(work in progress, not all features documented below are implemented)
Category-Syntax provides a Monad-like syntax for Category
and various versions of "Arrow
without arr
". Once complete, it should looks like this:
rearrange :: Either (Either a1 a2) (Either b1 b2)
-> Either (Either a1 b1) (Either a2 b2)
rearrange = $(syntax [|do
((x1,x2), (y1,y2)) <- getInput
returnC ((x1,y1), (x2,y2))
|])
Which should expand to this:
rearrange :: Either (Either a1 a2) (Either b1 b2)
-> Either (Either a1 b1) (Either a2 b2)
-- ((x1, x2), (y1,y2)))
rearrange = associate
-- (x1, (x2, (y1,y2)))
>>> second coassociate
-- (x1, ((x2,y1), y2))
>>> second (first swap)
-- (x1, ((y1,x2), y2))
>>> coassociate
-- ((x1, (y1,x2)), y2)
>>> first coassociate
-- (((x1,y1), x2), y2)
>>> associate
-- ((x1,y1), (x2,y2))
>>> returnC -- aka Category.id
-- ((x1,y1), (x2,y2))
In the above example, two structural rules have been used: associativity and commutativity. Some substructural languages support more rules, some less.
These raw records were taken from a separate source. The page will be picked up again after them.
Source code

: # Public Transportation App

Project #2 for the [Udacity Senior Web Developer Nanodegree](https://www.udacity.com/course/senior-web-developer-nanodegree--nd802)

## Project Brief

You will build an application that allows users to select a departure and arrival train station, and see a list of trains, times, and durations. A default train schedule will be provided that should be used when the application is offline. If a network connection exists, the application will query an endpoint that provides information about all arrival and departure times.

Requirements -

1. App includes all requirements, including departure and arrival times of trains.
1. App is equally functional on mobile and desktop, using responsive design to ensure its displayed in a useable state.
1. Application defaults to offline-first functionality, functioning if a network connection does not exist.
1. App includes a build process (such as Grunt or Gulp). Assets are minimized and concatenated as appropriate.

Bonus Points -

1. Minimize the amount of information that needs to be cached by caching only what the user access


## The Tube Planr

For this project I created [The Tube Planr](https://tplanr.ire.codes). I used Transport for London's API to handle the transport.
One important feature of Category-Syntax is that it supports more than one set of rules. For example, if you write code which uses a variable more than once, then the variable will be duplicated via the diag
method, which will impose a Contract
constraint on the generated code. If you try to use a variable more than once in a context which doesn't support the contraction rule, you will get a type error.
Most DSLs are monads. Use do-notation if you can.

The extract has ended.